Poverty remains stagnant, says OECD. Poverty remains stagnant, says OECD.

Slight increase in OECD growth forecast

But at 2.2% the figure for next year is still lower than this year's 2.4%

The Mexican economy will grow by 2.4% this year and 2.2% in 2018, according to an upwardly revised forecast by the Organization for Economic Cooperation and Development (OECD).


The revisions were published as part of the annual OECD Economic Outlook.

Growth projected for this year is up 0.5% on the figure it published in June while the forecast for next year represents a 0.2% improvement on numbers published the same month.

“Growth is holding up above 2% despite the uncertain environment, fiscal consolidation and tighter monetary conditions,” the OECD said.

The figures are slightly higher than those forecast by the Bank of México for this year. It is anticipating growth between 1.8% and 2.3%. The central bank’s growth estimate of between 2% and 3% for next year is in line with the OECD outlook.

The OECD numbers are also more optimistic than forecasts by both the International Monetary Fund (IMF) and the World Bank, which predicted growth this year of 2.1% and 2.2% respectively.

The OECD outlook cited “the materialization of delayed investments [and] recent successful tenders in the energy sector” as factors contributing to the improved forecast, adding that “recent reductions in administrative burdens are expected to boost entrepreneurship and raise business investment.”


It also flagged an upturn in the construction sector as a result of the September 7 and September 19 earthquakes, which devastated parts of southern and central Mexico.

“Construction activity will pick up from its historically low levels, reflecting reconstruction after the September earthquakes,” the OECD said.

Another positive cited is that “corporate and household debt is low and homeowners hold large financial and non-financial assets.”

However, not all of the data and detail paint such a rosy picture.

“While recent reforms have increased job formalization and improved financial inclusion, poverty remains stagnant and large inequalities persist,” the OECD stated.

“Private and public investment, including by Pemex and other state-owned enterprises, has also been weak, owing to heightened uncertainty and fiscal consolidation” it continued, adding that “inflation has soared to well above the central bank’s target as a consequence of the accumulated depreciation of the peso and progressive liberalization of domestic fuel prices throughout 2017.”

OECD economists also consider uncertainty surrounding the future of the North American Free Trade Agreement (NAFTA) as a potential risk to the Mexican economy.

“Going forward, the uncertainty generated by the NAFTA renegotiations could persist and even intensify, further delaying investment and the realization of the gains brought by recent structural reforms,” the OECD warned.

“The economy is exposed to external shocks, particularly those related to changes to economic and trade policies in the United States,” it added.
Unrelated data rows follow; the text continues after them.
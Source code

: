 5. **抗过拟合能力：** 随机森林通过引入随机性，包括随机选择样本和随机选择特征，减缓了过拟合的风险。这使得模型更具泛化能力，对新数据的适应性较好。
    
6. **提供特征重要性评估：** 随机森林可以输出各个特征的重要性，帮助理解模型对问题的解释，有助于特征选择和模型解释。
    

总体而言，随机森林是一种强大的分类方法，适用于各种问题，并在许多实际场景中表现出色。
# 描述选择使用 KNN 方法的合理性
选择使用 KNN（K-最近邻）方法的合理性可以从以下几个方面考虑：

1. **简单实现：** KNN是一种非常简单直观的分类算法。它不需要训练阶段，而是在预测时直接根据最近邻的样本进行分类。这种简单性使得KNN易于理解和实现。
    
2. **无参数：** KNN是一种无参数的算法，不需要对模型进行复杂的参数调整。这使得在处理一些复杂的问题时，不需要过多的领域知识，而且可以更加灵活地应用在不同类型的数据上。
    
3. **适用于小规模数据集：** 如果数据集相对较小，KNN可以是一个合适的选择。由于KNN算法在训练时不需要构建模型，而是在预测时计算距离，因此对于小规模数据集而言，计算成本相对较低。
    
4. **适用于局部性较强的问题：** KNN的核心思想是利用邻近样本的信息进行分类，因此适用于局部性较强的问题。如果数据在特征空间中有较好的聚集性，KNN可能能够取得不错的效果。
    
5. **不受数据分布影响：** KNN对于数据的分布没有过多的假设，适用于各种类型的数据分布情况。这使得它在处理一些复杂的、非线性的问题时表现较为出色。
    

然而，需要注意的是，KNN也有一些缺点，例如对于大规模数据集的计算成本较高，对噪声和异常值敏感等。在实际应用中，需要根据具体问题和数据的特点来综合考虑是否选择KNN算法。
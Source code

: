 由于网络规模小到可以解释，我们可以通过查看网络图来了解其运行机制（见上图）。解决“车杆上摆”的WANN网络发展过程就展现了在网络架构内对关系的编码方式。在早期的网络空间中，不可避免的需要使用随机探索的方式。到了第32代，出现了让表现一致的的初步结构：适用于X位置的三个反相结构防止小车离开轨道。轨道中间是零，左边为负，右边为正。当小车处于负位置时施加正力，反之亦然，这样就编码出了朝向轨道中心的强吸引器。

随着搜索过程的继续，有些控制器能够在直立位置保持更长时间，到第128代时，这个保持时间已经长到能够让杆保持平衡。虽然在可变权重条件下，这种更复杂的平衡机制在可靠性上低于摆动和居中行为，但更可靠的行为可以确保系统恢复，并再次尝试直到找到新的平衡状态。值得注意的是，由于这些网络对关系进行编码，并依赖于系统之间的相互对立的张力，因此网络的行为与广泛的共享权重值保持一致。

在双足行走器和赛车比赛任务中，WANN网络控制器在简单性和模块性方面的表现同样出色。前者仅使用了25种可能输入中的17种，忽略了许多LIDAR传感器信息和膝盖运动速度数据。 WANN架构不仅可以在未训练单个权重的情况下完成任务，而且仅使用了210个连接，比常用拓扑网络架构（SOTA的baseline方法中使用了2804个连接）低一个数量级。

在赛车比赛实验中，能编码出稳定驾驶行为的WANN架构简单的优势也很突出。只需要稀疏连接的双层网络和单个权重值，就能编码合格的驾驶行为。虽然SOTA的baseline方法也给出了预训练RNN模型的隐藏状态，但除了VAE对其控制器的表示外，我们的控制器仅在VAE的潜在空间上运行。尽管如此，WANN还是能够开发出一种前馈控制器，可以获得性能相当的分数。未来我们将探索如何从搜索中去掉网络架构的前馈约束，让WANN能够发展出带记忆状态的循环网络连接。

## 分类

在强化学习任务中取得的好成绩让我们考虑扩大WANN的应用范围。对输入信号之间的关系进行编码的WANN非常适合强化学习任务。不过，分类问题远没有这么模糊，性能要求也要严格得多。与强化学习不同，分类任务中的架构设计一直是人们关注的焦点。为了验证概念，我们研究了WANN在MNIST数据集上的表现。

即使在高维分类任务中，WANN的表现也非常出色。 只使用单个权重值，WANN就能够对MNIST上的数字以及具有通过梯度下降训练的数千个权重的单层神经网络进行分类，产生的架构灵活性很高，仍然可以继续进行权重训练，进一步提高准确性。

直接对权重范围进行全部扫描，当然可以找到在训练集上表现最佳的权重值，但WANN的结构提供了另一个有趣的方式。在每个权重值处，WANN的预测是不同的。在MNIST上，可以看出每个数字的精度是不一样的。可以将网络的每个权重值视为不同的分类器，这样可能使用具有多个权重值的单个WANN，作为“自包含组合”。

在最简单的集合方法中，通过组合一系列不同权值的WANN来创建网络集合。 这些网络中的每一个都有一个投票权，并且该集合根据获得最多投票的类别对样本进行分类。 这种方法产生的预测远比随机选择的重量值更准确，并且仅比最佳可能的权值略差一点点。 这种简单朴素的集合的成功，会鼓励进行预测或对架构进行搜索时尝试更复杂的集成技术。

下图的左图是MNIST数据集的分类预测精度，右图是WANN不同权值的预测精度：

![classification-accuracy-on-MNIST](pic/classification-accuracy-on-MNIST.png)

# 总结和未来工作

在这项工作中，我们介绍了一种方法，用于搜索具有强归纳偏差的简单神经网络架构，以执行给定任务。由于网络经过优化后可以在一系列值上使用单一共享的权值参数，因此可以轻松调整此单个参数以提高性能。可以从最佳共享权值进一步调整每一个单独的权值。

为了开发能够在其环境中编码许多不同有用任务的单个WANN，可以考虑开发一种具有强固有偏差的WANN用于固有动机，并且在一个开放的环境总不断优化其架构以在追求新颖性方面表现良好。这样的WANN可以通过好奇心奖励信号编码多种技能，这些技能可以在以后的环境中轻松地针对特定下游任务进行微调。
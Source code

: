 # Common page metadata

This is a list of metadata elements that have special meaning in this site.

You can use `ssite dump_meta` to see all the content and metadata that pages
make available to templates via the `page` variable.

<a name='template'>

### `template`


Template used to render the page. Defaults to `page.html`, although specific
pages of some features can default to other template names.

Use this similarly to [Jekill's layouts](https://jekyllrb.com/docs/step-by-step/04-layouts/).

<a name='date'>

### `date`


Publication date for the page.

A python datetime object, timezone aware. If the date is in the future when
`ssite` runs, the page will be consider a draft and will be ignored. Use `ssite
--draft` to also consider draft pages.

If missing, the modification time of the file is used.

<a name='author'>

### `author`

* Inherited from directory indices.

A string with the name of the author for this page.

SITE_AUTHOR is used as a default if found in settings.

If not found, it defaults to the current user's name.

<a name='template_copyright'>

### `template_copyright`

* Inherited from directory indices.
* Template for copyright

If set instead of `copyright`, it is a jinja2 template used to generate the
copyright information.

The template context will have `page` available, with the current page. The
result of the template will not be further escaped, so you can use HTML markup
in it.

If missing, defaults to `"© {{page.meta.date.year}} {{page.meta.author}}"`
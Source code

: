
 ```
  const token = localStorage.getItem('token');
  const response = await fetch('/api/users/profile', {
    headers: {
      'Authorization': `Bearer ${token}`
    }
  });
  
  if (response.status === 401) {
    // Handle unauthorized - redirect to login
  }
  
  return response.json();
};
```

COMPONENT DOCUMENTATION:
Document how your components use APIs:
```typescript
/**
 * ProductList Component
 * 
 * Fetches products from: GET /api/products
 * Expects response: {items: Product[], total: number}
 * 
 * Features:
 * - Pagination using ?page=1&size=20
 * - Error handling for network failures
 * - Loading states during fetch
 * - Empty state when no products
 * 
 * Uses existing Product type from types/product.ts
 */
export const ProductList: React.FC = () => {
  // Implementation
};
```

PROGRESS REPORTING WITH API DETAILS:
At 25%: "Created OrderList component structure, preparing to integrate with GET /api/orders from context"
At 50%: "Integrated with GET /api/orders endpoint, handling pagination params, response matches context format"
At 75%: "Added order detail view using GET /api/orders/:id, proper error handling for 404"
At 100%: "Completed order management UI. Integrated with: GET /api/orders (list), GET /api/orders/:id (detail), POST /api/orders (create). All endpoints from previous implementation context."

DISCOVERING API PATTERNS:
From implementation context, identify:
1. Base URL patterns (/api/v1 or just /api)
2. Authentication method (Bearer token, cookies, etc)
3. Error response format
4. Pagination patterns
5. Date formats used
However, if Mexico, the United States and Canada can successfully reach a renewed agreement, the OECD said that ” a strengthened commitment regarding economic integration would raise confidence and spur investment and productivity growth.”

The outlook summary for Mexico concluded by suggesting that “continuing to build the capacity of sub-national level entities involved in the new anti-corruption system, and boosting training, resources and technology for the judiciary, would improve the business climate and encourage investment.”

Source: El Economista (sp)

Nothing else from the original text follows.